Splitting the Mountain
This Chinese legend begins with forbidden love between a goddess and a mortal. The goddess San Sheng Mu is walking in a forest when she suddenly encounters a young scholar named Liu Xiang. As the story progresses, fate brings them together again and again, until the goddess finally consents to his entreats and marries him. The goddess and the human bear a son, naming him Chen Xiang.
Watching from Heaven, the goddess’s brother, the three-eyed deity Erlang Shen is furious. How could his little sister violate heavenly decrees and marry a human? In a bout of righteous rage, he imprisons her inside one of China’s sacred Taoist mountains, Mount Hua.
Her semi-immortal son, still only a boy, travels to Mount Hua in search of his mother. There he encounters a Taoist who trains him in special martial arts techniques. Years later, after the boy grows up and masters the Taoists’ teachings, his master gives him a magical axe.

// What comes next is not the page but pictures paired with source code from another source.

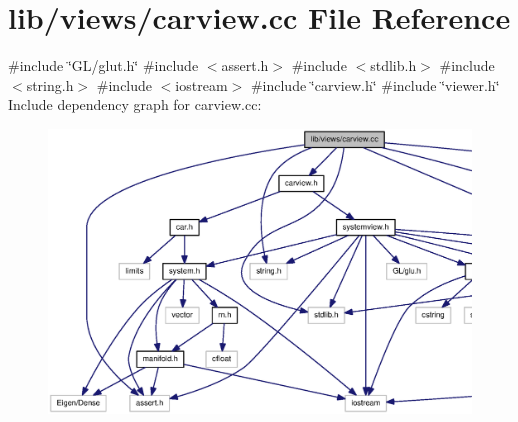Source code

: \section{lib/views/carview.cc \-File \-Reference}
\label{carview_8cc}
{\ttfamily \#include \char`\"{}\-G\-L/glut.\-h\char`\"{}}\*
{\ttfamily \#include $<$assert.\-h$>$}\*
{\ttfamily \#include $<$stdlib.\-h$>$}\*
{\ttfamily \#include $<$string.\-h$>$}\*
{\ttfamily \#include $<$iostream$>$}\*
{\ttfamily \#include \char`\"{}carview.\-h\char`\"{}}\*
{\ttfamily \#include \char`\"{}viewer.\-h\char`\"{}}\*
\-Include dependency graph for carview.\-cc\-:\nopagebreak
\begin{figure}[H]
\begin{center}
\leavevmode
\includegraphics[width=350pt]{carview_8cc__incl}
\end{center}
\end{figure}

Empowered and confident, the son defeats his uncle in combat, and then splits open Mount Hua, freeing his mother.
Even today in Shaanxi province on the western face of Mount Hua, lies a giant boulder split cleanly into three pieces, a relic of Chen Xiang’s efforts to rescue San Sheng Mu.
Shen Yun’s dance drama Splitting the Mountain is adapted from this legend.